**Exercise directions:**
Copy nothing past the line containing "is not a new". Transcribe every line of the listing below up to and including it, from the first, except pictures.
* * * *
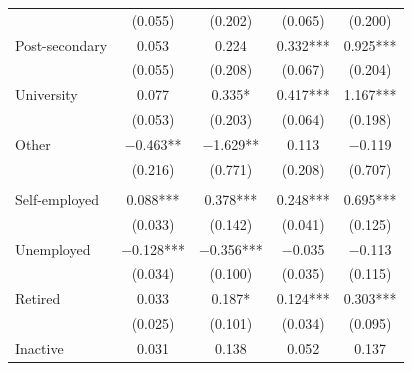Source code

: \begin{table}
\begin{tabular}[t]{lcccc}
\hspace{1em} & (\num{0.055}) & (\num{0.202}) & (\num{0.065}) & (\num{0.200})\\
\hspace{1em}\hspace{6pt} Post-secondary & \num{0.053} & \num{0.224} & \num{0.332}*** & \num{0.925}***\\
\hspace{1em} & (\num{0.055}) & (\num{0.208}) & (\num{0.067}) & (\num{0.204})\\
\hspace{1em}\hspace{6pt} University & \num{0.077} & \num{0.335}* & \num{0.417}*** & \num{1.167}***\\
\hspace{1em} & (\num{0.053}) & (\num{0.203}) & (\num{0.064}) & (\num{0.198})\\
\hspace{1em}\hspace{6pt} Other & \num{-0.463}** & \num{-1.629}** & \num{0.113} & \num{-0.119}\\
\hspace{1em} & (\num{0.216}) & (\num{0.771}) & (\num{0.208}) & (\num{0.707})\\
\addlinespace[0.3em]
\multicolumn{5}{l}{\textit{Labour status (ref.: Employed)}}\\
\hspace{1em}\hspace{6pt} Self-employed & \num{0.088}*** & \num{0.378}*** & \num{0.248}*** & \num{0.695}***\\
\hspace{1em} & (\num{0.033}) & (\num{0.142}) & (\num{0.041}) & (\num{0.125})\\
\hspace{1em}\hspace{6pt} Unemployed & \num{-0.128}*** & \num{-0.356}*** & \num{-0.035} & \num{-0.113}\\
\hspace{1em} & (\num{0.034}) & (\num{0.100}) & (\num{0.035}) & (\num{0.115})\\
\hspace{1em}\hspace{6pt} Retired & \num{0.033} & \num{0.187}* & \num{0.124}*** & \num{0.303}***\\
\hspace{1em} & (\num{0.025}) & (\num{0.101}) & (\num{0.034}) & (\num{0.095})\\
\hspace{1em}\hspace{6pt} Inactive & \num{0.031} & \num{0.138} & \num{0.052} & \num{0.137}\\

\end{tabular}
\end{table}
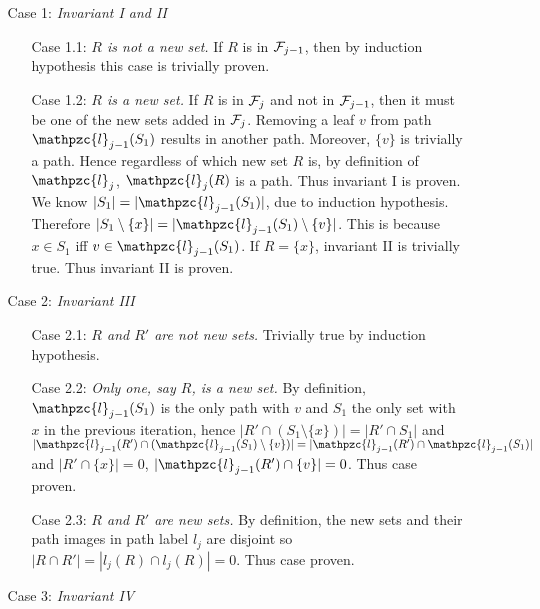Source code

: \documentclass{fsttcs}
\def\cF{{\cal F}}
\def\cl{\mathpzc{l}}
\begin{document}
  \begin{enumerate} %
  \item []
  \begin{enumerate}
  \item [Case 1:] {\em Invariant I and II} 
    \begin{enumerate}
    \item [Case 1.1:] {\em $R$ is not a new set.} If $R$ is in
      $\cF_{j-1}$, then by induction hypothesis this case is trivially
      proven.
    \item [Case 1.2:] {\em $R$ is a new set.} If $R$ is in $\cF_{j}$
      and not in $\cF_{j-1}$, then it must be one of the new sets
      added in $\cF_j$. Removing a leaf $v$ from path $\cl_{j-1}(S_1)$
      results in another path. Moreover, $\{v\}$ is trivially a
      path. Hence regardless of which new set $R$ is, by definition of
      $\cl_j$, $\cl_{j}(R)$ is a path. Thus invariant I is proven.\\
      We know $|S_1| = |\cl_{j-1}(S_1)|$, due to induction
      hypothesis. Therefore $|S_1 \setminus \{x\}| = |\cl_{j-1}(S_1)
      \setminus \{v\}|$. This is because $x \in S_1$ iff $v \in
      \cl_{j-1}(S_1)$. If $R = \{x\}$, invariant II is trivially
      true. Thus invariant II is proven.
  \end{enumerate}
  \item [Case 2:] {\em Invariant III}
    \begin{enumerate}
    \item [Case 2.1:] {\em $R$ and $R'$ are not new sets.} Trivially
      true by induction hypothesis.
    \item [Case 2.2:] {\em Only one, say $R$, is a new set.}  By
      definition, $\cl_{j-1}(S_1)$ is the only path with $v$ and $S_1$
      the only set with $x$ in the previous iteration, hence $|R' \cap
      (S_1 \setminus \{x\})| = |R' \cap S_1|$ and $|\cl_{j-1}(R') \cap
      (\cl_{j-1}(S_1) \setminus \{v\})| = |\cl_{j-1}(R') \cap
      \cl_{j-1}(S_1)|$ and $|R' \cap \{x\}| = 0$, $|\cl_{j-1}(R') \cap
      \{v\}| = 0$. Thus case proven.
    \item [Case 2.3:] {\em $R$ and $R'$ are new sets.} By definition,
      the new sets and their path images in path label $l_j$ are
      disjoint so $|R \cap R'| = |l_j(R) \cap l_j(R)| = 0$. Thus case
      proven.
    \end{enumerate}
  \item [Case 3:] {\em Invariant IV}
    \begin{enumerate}

\end{enumerate}
\end{enumerate}
\end{enumerate}
\end{document}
* * * *
**Response area:**
Source code

: \begin{table}
\begin{tabular}[t]{lcccc}
\hspace{1em} & (\num{0.055}) & (\num{0.202}) & (\num{0.065}) & (\num{0.200})\\
\hspace{1em}\hspace{6pt} Post-secondary & \num{0.053} & \num{0.224} & \num{0.332}*** & \num{0.925}***\\
\hspace{1em} & (\num{0.055}) & (\num{0.208}) & (\num{0.067}) & (\num{0.204})\\
\hspace{1em}\hspace{6pt} University & \num{0.077} & \num{0.335}* & \num{0.417}*** & \num{1.167}***\\
\hspace{1em} & (\num{0.053}) & (\num{0.203}) & (\num{0.064}) & (\num{0.198})\\
\hspace{1em}\hspace{6pt} Other & \num{-0.463}** & \num{-1.629}** & \num{0.113} & \num{-0.119}\\
\hspace{1em} & (\num{0.216}) & (\num{0.771}) & (\num{0.208}) & (\num{0.707})\\
\addlinespace[0.3em]
\multicolumn{5}{l}{\textit{Labour status (ref.: Employed)}}\\
\hspace{1em}\hspace{6pt} Self-employed & \num{0.088}*** & \num{0.378}*** & \num{0.248}*** & \num{0.695}***\\
\hspace{1em} & (\num{0.033}) & (\num{0.142}) & (\num{0.041}) & (\num{0.125})\\
\hspace{1em}\hspace{6pt} Unemployed & \num{-0.128}*** & \num{-0.356}*** & \num{-0.035} & \num{-0.113}\\
\hspace{1em} & (\num{0.034}) & (\num{0.100}) & (\num{0.035}) & (\num{0.115})\\
\hspace{1em}\hspace{6pt} Retired & \num{0.033} & \num{0.187}* & \num{0.124}*** & \num{0.303}***\\
\hspace{1em} & (\num{0.025}) & (\num{0.101}) & (\num{0.034}) & (\num{0.095})\\
\hspace{1em}\hspace{6pt} Inactive & \num{0.031} & \num{0.138} & \num{0.052} & \num{0.137}\\

\end{tabular}
\end{table}
Source code

: \documentclass{fsttcs}
\def\cF{{\cal F}}
\def\cl{\mathpzc{l}}
\begin{document}
  \begin{enumerate} %
  \item []
  \begin{enumerate}
  \item [Case 1:] {\em Invariant I and II} 
    \begin{enumerate}
    \item [Case 1.1:] {\em $R$ is not a new set.} If $R$ is in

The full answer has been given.